Is it possible to stream the chain of thought happening during o1 API calls? Calls to this model can sometimes take a while and it would be a great user experience if I could show what was happening while the end user waits the extra time for a final response.
I would like to create an experience similar to the “thinking” loader in the chatGPT UI.
My call to the o1 model is using a structured output, so I would still like that to be the final response, but being able to show the chain of thought during the loading state would be amazing!

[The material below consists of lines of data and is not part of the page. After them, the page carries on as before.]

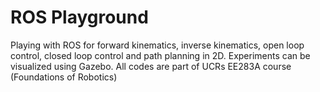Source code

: # ROS Playground

Playing with ROS for forward kinematics, inverse kinematics, open loop control, closed loop control and path planning in 2D. Experiments can be visualized using Gazebo.
All codes are part of UCRs EE283A course (Foundations of Robotics)

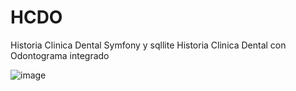 # HCDO
Historia Clinica Dental Symfony y sqllite
Historia Clinica Dental con Odontograma integrado

![image](https://github.com/Cesar312B/HCDO/assets/86753747/436842d2-36e1-4013-8f88-a9385147416c)




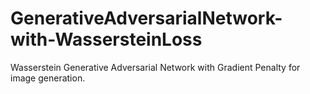 # GenerativeAdversarialNetwork-with-WassersteinLoss
Wasserstein Generative Adversarial Network with Gradient Penalty for image generation.
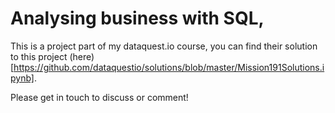 # Analysing business with SQL,

This is a project part of my dataquest.io course, you can find their solution to this project (here)[https://github.com/dataquestio/solutions/blob/master/Mission191Solutions.ipynb].

Please get in touch to discuss or comment!
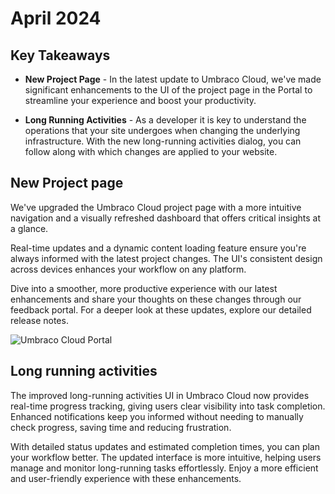 # April 2024

## Key Takeaways

* **New Project Page** - In the latest update to Umbraco Cloud, we've made significant enhancements to the UI of the project page in the Portal to streamline your experience and boost your productivity.

*  **Long Running Activities** - As a developer it is key to understand the operations that your site undergoes when changing the underlying infrastructure. With the new long-running activities dialog, you can follow along with which changes are applied to your website.


## New Project page

We've upgraded the Umbraco Cloud project page with a more intuitive navigation and a visually refreshed dashboard that offers critical insights at a glance. 

Real-time updates and a dynamic content loading feature ensure you're always informed with the latest project changes. The UI's consistent design across devices enhances your workflow on any platform. 

Dive into a smoother, more productive experience with our latest enhancements and share your thoughts on these changes through our feedback portal. For a deeper look at these updates, explore our detailed release notes.

![Umbraco Cloud Portal](images/new-cloud-portal.png)

## Long running activities

The improved long-running activities UI in Umbraco Cloud now provides real-time progress tracking, giving users clear visibility into task completion. Enhanced notifications keep you informed without needing to manually check progress, saving time and reducing frustration.

With detailed status updates and estimated completion times, you can plan your workflow better. The updated interface is more intuitive, helping users manage and monitor long-running tasks effortlessly. Enjoy a more efficient and user-friendly experience with these enhancements.
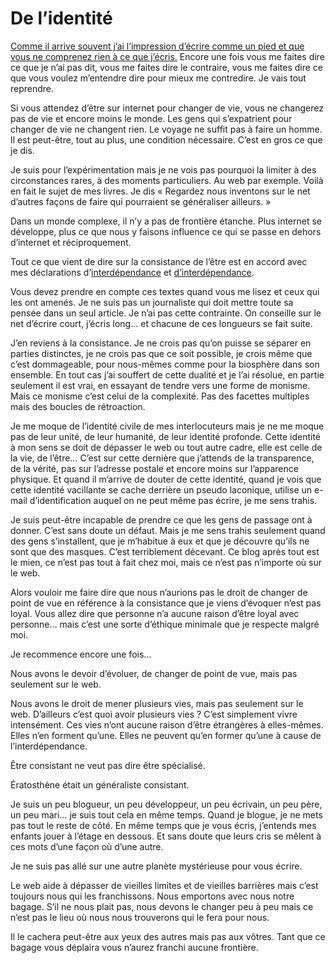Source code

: # De l’identité

[Comme il arrive souvent j’ai l’impression d’écrire comme un pied et que vous ne comprenez rien à ce que j’écris.](https://tcrouzet.com/2008/08/01/exister-sur-le-web-et-ailleurs/) Encore une fois vous me faites dire ce que je n’ai pas dit, vous me faites dire le contraire, vous me faites dire ce que vous voulez m’entendre dire pour mieux me contredire. Je vais tout reprendre.

Si vous attendez d’être sur internet pour changer de vie, vous ne changerez pas de vie et encore moins le monde. Les gens qui s’expatrient pour changer de vie ne changent rien. Le voyage ne suffit pas à faire un homme. Il est peut-être, tout au plus, une condition nécessaire. C’est en gros ce que je dis.

Je suis pour l’expérimentation mais je ne vois pas pourquoi la limiter à des circonstances rares, à des moments particuliers. Au web par exemple. Voilà en fait le sujet de mes livres. Je dis « Regardez nous inventons sur le net d’autres façons de faire qui pourraient se généraliser ailleurs. »

Dans un monde complexe, il n’y a pas de frontière étanche. Plus internet se développe, plus ce que nous y faisons influence ce qui se passe en dehors d’internet et réciproquement.

Tout ce que vient de dire sur la consistance de l’être est en accord avec mes déclarations d’[interdépendance](https://tcrouzet.com/2008/07/18/la-declaration-dinterdependance/) et [d’interdépendance](https://tcrouzet.com/2008/07/21/declaration-d%e2%80%99independance/%20).

Vous devez prendre en compte ces textes quand vous me lisez et ceux qui les ont amenés. Je ne suis pas un journaliste qui doit mettre toute sa pensée dans un seul article. Je n’ai pas cette contrainte. On conseille sur le net d’écrire court, j’écris long… et chacune de ces longueurs se fait suite.

J’en reviens à la consistance. Je ne crois pas qu’on puisse se séparer en parties distinctes, je ne crois pas que ce soit possible, je crois même que c’est dommageable, pour nous-mêmes comme pour la biosphère dans son ensemble. En tout cas j’ai souffert de cette dualité et je l’ai résolue, en partie seulement il est vrai, en essayant de tendre vers une forme de monisme. Mais ce monisme c’est celui de la complexité. Pas des facettes multiples mais des boucles de rétroaction.

Je me moque de l’identité civile de mes interlocuteurs mais je ne me moque pas de leur unité, de leur humanité, de leur identité profonde. Cette identité à mon sens se doit de dépasser le web ou tout autre cadre, elle est celle de la vie, de l’être… C’est sur cette dernière que j’attends de la transparence, de la vérité, pas sur l’adresse postale et encore moins sur l’apparence physique. Et quand il m’arrive de douter de cette identité, quand je vois que cette identité vacillante se cache derrière un pseudo laconique, utilise un e-mail d’identification auquel on ne peut même pas écrire, je me sens trahis.

Je suis peut-être incapable de prendre ce que les gens de passage ont à donner. C’est sans doute un défaut. Mais je me sens trahis seulement quand des gens s’installent, que je m’habitue à eux et que je découvre qu’ils ne sont que des masques. C’est terriblement décevant. Ce blog après tout est le mien, ce n’est pas tout à fait chez moi, mais ce n’est pas n’importe où sur le web.

Alors vouloir me faire dire que nous n’aurions pas le droit de changer de point de vue en référence à la consistance que je viens d’évoquer n’est pas loyal. Vous allez dire que personne n’a aucune raison d’être loyal avec personne… mais c’est une sorte d’éthique minimale que je respecte malgré moi.

Je recommence encore une fois…

Nous avons le devoir d’évoluer, de changer de point de vue, mais pas seulement sur le web.

Nous avons le droit de mener plusieurs vies, mais pas seulement sur le web. D’ailleurs c’est quoi avoir plusieurs vies ? C’est simplement vivre intensément. Ces vies n’ont aucune raison d’être étrangères à elles-mêmes. Elles n’en forment qu’une. Elles ne peuvent qu’en former qu’une à cause de l’interdépendance.

Être consistant ne veut pas dire être spécialisé.

Ératosthène était un généraliste consistant.

Je suis un peu blogueur, un peu développeur, un peu écrivain, un peu père, un peu mari… je suis tout cela en même temps. Quand je blogue, je ne mets pas tout le reste de côté. En même temps que je vous écris, j’entends mes enfants jouer à l’étage en dessous. Et sans doute que leurs cris se mêlent à ces mots d’une façon où d’une autre.

Je ne suis pas allé sur une autre planète mystérieuse pour vous écrire.

Le web aide à dépasser de vieilles limites et de vieilles barrières mais c’est toujours nous qui les franchissons. Nous emportons avec nous notre bagage. S’il ne nous plait pas, nous devons le changer peu à peu mais ce n’est pas le lieu où nous nous trouverons qui le fera pour nous.

Il le cachera peut-être aux yeux des autres mais pas aux vôtres. Tant que ce bagage vous déplaira vous n’aurez franchi aucune frontière.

There is no such feature announced and no streaming for either o1-preview or newly announced o1 (plain) currently available.
Streaming is “coming sometime” to o1, and the delay might be in also the implementation for offering such progress events besides ensuring that we never get anything leaked from the internal reasoning generation.
Streaming and “thinking” remains something fully realized in ChatGPT, broadly available to anyone that wants to pay $200 rent for a non-nerfed o1 - and unavailable to API developers. o1 itself is unavailable to anyone except a slim selection of tier-5 API users.
This forum has Feedback - OpenAI Developer Forum - but is basically idea banter with other users, thus not a complete “paste bot text ideas and get ignored” dumping ground as ChatGPT “feature requests”.
Streaming, “thinking”, and keep-alive progress (against network timeouts) is somewhat obvious as a request, but doesn’t have a straightforward chat completions method, as that API endpoint is not built for out-of-band metadata. You already have to ask for usage data as an additional chunk by sending an API parameter for it. A new delta chunk field for events could break everybody’s code.